Por lo tanto, la leche más habitual es la de vaca, y ésta también tiene sus diferencias, pues a lo largo del tiempo han ido apareciendo variedades que dan diferentes opciones a los consumidores, según el contenido que tengan. La principal es la leche entera, que es leche de vaca higienizada a la que se le ha dado un tratamiento térmico para eliminar los gérmenes patógenos y tiene un contenido de grasa del 3% (3 gramos de grasa por cada 100 gramos).

Leche
La leche de vaca es la única que puede considerarse como tal. / Pixabay

Por su parte, la leche semidesnatada es igual a la entera pero con un mínimo de un 1% de grasa por cada 100 gramos, mientras que la desnatada tiene un máximo de un 1% de grasa. Por último, aparece una de las novedades que tiene cada vez más adeptos, la leche sin lactosa, que como su propio nombre indica ha sido sometida a tratamientos (habitualmente con enzimas) para eliminar dicho ingrediente, de modo que, para comercializarse bajo ese nombre, debe contener menos del 0,01% de lactosa.

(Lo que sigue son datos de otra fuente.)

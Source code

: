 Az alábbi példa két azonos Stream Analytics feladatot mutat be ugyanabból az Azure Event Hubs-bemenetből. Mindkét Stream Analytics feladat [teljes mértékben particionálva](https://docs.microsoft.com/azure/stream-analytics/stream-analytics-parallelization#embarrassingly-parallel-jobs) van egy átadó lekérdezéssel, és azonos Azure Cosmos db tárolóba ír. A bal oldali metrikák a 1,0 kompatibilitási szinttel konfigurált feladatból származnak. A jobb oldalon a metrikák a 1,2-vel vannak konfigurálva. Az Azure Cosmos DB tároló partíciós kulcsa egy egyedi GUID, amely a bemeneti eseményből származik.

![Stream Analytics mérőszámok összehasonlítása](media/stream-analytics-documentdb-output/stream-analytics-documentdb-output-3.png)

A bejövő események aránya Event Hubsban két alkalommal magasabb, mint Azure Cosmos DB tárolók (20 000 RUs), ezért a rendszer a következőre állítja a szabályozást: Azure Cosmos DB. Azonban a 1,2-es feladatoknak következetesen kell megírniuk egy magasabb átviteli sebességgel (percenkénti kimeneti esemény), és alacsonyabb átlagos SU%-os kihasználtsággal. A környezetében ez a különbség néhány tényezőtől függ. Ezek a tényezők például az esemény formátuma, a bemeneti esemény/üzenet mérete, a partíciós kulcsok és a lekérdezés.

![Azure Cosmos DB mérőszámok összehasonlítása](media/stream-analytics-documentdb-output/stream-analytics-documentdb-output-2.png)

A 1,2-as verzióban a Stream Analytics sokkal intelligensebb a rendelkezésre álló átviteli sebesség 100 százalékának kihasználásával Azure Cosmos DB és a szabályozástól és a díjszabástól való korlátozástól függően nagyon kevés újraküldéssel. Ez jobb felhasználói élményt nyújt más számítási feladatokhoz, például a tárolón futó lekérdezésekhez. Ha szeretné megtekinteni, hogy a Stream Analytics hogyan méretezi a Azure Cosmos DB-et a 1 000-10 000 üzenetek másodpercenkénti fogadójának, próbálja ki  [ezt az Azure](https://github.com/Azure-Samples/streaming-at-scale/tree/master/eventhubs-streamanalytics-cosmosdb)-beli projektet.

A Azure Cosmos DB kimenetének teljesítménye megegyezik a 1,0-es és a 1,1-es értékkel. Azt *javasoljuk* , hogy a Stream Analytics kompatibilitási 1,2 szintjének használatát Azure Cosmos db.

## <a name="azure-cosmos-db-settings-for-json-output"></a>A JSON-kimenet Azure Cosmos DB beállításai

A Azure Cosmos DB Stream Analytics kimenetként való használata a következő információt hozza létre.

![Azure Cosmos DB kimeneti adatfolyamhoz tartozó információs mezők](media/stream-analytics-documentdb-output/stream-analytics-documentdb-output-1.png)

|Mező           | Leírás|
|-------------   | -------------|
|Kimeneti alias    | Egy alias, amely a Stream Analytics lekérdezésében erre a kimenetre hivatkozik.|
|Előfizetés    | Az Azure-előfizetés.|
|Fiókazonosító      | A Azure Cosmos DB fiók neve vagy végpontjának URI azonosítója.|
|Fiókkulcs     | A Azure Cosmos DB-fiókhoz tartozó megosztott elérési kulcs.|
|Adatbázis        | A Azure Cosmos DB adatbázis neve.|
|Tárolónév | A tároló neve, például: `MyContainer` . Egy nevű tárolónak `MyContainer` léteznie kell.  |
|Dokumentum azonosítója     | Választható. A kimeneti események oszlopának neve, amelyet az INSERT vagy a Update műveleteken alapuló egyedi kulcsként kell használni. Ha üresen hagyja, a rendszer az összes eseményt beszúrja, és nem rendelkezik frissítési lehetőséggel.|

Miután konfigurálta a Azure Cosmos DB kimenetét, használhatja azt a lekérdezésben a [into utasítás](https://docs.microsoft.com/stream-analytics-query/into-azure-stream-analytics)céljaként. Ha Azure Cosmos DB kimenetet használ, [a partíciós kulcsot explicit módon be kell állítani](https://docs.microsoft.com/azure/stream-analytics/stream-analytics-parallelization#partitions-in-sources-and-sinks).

En cuanto a sus características nutricionales, Velázquez explica que todos estos tipos presentan características similares, y pone el acento en su consumo, "pues una ingesta elevada favorece la aparición de patologías, entre ellas enfermedades cardiovasculares, por lo que es aconsejable que los adultos consuman variedades semi o desnatadas". Pero en lo referente a la lactosa, a pesar de que cada vez más personas la consumen, Velázquez recalca que "solo deberían tomarla aquellos que han sido diagnosticados como intolerantes o, puntualmente, quienes padecen diarreas o gastrointeritis". Es decir, que para el resto no se recomienda esta opción cada vez más de moda.

La 'leche vegetal' no es leche

En cuanto a las 'leches vegetales' que se han incorporado al consumo en los últimos años, la nutricionista aclara que como señala el Código Alimentario, "estos productos no pueden venderse como tal, sino que debe especificarse que son 'bebidas vegetales a base de...', pero nunca leche". En este caso, son recomendadas para aquellas personas con alergia a la proteína láctea o vegetarianas y contienen entre un 12% y un 15% del ingrediente principal. Pero cuidado, porque el resto de componentes son agua, azúcar y aditivos. Además, aunque están enriquecidas con calcio, "su biodisponibilidad es mucho menor que el calcio que se aporta con la leche de vaca".

Sobre las más famosas, la nutricionista nos da las claves. La de soja tiene un contenido proteico similar al de la leche de vaca, pero con grasas insaturadas. Si bien para poder compararse con la de vaca debe estar enriquecida con calcio y vitamina D. Por su parte, la de almendra es la única que sí puede venderse como leche, pero es baja en proteínas y suele contener bastante azúcar. Una que se ha puesto muy de moda en el último año es la bebida de coco, pero Velázquez avisa de que, básicamente, es agua con azúcares con pocas proteínas y pocas grasas. Igual pasa con la bebida de avena, que para que sea beneficiosa debe estar enriquecida con calcio y vitamina D. Por último, la bebida de arroz es la que tiene menos grasa de todo este elenco de 'leches vegetales'.

Esta experta señala que nadie debería eliminar la leche de vaca de su dieta, "siempre que no tenga una patología o sea vegetariana". En su opinión, no es recomendable sustituir la leche verdadera por estas bebidas vegetales, sino que estas últimas deberían utilizarse como un extra en nuestra alimentación.